UNITED STATES COURT OF APPEALS FOR THE THIRD CIRCUIT
decided: March 18, 1974.
THE TRAVELERS INSURANCE COMPANY AND BRANDEN-AERMOTOR CORPORATION, SUCCESSOR OF AERMOTOR INC., APPELLANTS
THE UNITED STATES OF AMERICA
APPEAL FROM THE UNITED STATES DISTRICT COURT FOR THE EASTERN DISTRICT OF PENNSYLVANIA.
Van Dusen, Hunter and Garth, Circuit Judges.
Author: Van Dusen
Opinion OF THE COURT
VAN DUSEN, Circuit Judge.
The issue presented by this appeal is whether the exclusive remedy provision of the Federal Employees' Compensation Act (hereinafter "FECA"), 5 U.S.C. § 8116(c), bars the claim of a third party for indemnity or contribution against the Federal Government for damages paid an injured Government employee. Plaintiffs-appellants, Travelers Insurance Company (hereinafter "Travelers") and Branden-Aermotor Corporation, successor of Aermotor Inc. (hereinafter "Aermotor"), appeal from a district court order dismissing their complaint seeking indemnity or contribution from the defendant-appellee, United States, under the provisions of the Federal Tort Claims Act, 28 U.S.C. §§ 1346 and 2671 et seq.
This case arises as a result of an accident on September 16, 1962, in which Jake Arnold, an employee of the Coast and Geodetic Survey, an instrumentality of the Federal Government, fell 77 feet from a tower while in the course of his employment. Arnold sustained serious injuries which eventually caused his death. Thereafter, on April 8, 1964, Patricia Arnold, his wife and executrix of his estate, filed a wrongful death and survival action against Aermotor in the United States District Court for the Eastern District of Pennsylvania (Civil No. 35481). The theory of the law suit was that the decedent's injuries and subsequent death were the result of unsafe design and lack of safety measures in the tower, which was manufactured by Aermotor. On March 7, 1968, after a lengthy trial, the jury returned a verdict in the amount of $125,000. in favor of Arnold's estate, and Travelers, insurer of Aermotor, paid the amount of the verdict plus interest, costs of defense, and expenses, pursuant to its contract of insurance.
Subsequently, on March 18, 1969, Travelers and Aermotor filed a complaint in the District Court for the Eastern District of Pennsylvania (Civil No. 69-859) seeking indemnity or, alternatively, contribution from the United States. The basis of recovery alleged in the complaint was that the United States was exclusively responsible for the design, assembly, inspection, possession, and control of the tower from which Arnold fell. After both parties filed motions for summary judgment, the late Chief Judge John W. Lord, Jr. granted plaintiffs' motion for summary judgment on August 26, 1971. In his opinion granting the motion, Chief Judge Lord stated that "this case presents a classic example for indemnification"*fn1 but he failed to set out a specific monetary award.

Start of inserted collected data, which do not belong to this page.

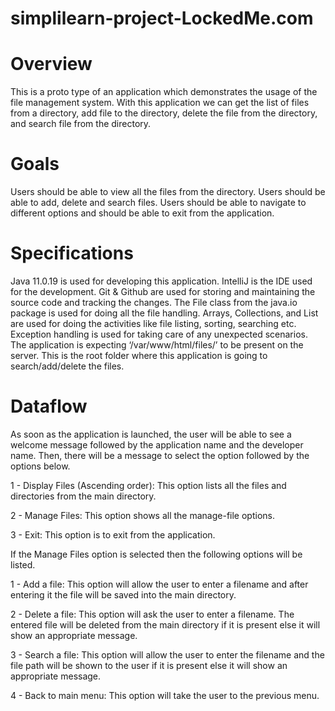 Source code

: # simplilearn-project-LockedMe.com

# Overview
This is a proto type of an application which demonstrates the usage of the file management system. With this application we can get the list of files from a directory, add file to the directory, delete the file from the directory, and search file from the directory.

# Goals
Users should be able to view all the files from the directory.
Users should be able to add, delete and search files.
Users should be able to navigate to different options and should be able to exit from the application.

# Specifications
Java 11.0.19 is used for developing this application. IntelliJ is the IDE used for the development. Git & Github are used for storing and maintaining the source code and tracking the changes.
The File class from the java.io package is used for doing all the file handling. Arrays, Collections, and  List are used for doing the activities like file  listing, sorting, searching etc. Exception handling is used for taking care of any unexpected scenarios.
The application is expecting ‘/var/www/html/files/’ to be present on the server. This is the root folder where this application is going to search/add/delete the files.

# Dataflow
As soon as the application is launched, the user will be able to see a welcome message followed by the application name and the developer name. Then, there will be a message to select the option followed by the options below.

1 - Display Files (Ascending order): This option lists all the files and directories from the main directory.

2 - Manage Files: This option shows all the manage-file options.

3 - Exit: This option is to exit from the application.


If the Manage Files option is selected then the following options will be listed.

1 - Add a file: This option will allow the user to enter a filename and after entering it the file will be saved into the main directory.

2 - Delete a file: This option will ask the user to enter a filename. The entered file will be deleted from the main directory if it is present else it will show an appropriate message.

3 - Search a file: This option will allow the user to enter the filename and the file path will be shown to the user if it is present else it will show an appropriate message.

4 - Back to main menu: This option will take the user to the previous menu.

The case was subsequently reassigned to the late Judge Body, and on January 10, 1973, plaintiffs filed a motion for assessment of damages and counsel fees, pursuant to the August 26, 1971, order granting summary judgment for indemnification. On April 5, 1973, Judge Body entered a Memorandum and Order reversing the August 26, 1971, order, denying plaintiffs' motion for assessment of damages and counsel fees, and dismissing the complaint.*fn2 The basis of this decision reversing the prior district court order was that, since the Federal Tort Claims Act, 28 U.S.C. § 2674 (1970), provides that the Government has the same status as a private individual under like circumstances, the Government should be treated as a Pennsylvania employer, and, in accordance with the applicable Pennsylvania law, as recently stated by this court in United States v. O'Neill, 450 F.2d 1012 (3d Cir. 1971), the Government need not pay damages in excess of its workmen's compensation liability. The district judge declined to assess damages to the extent of the Government's workmen's compensation liability. The plaintiffs have appealed from this order dismissing their complaint.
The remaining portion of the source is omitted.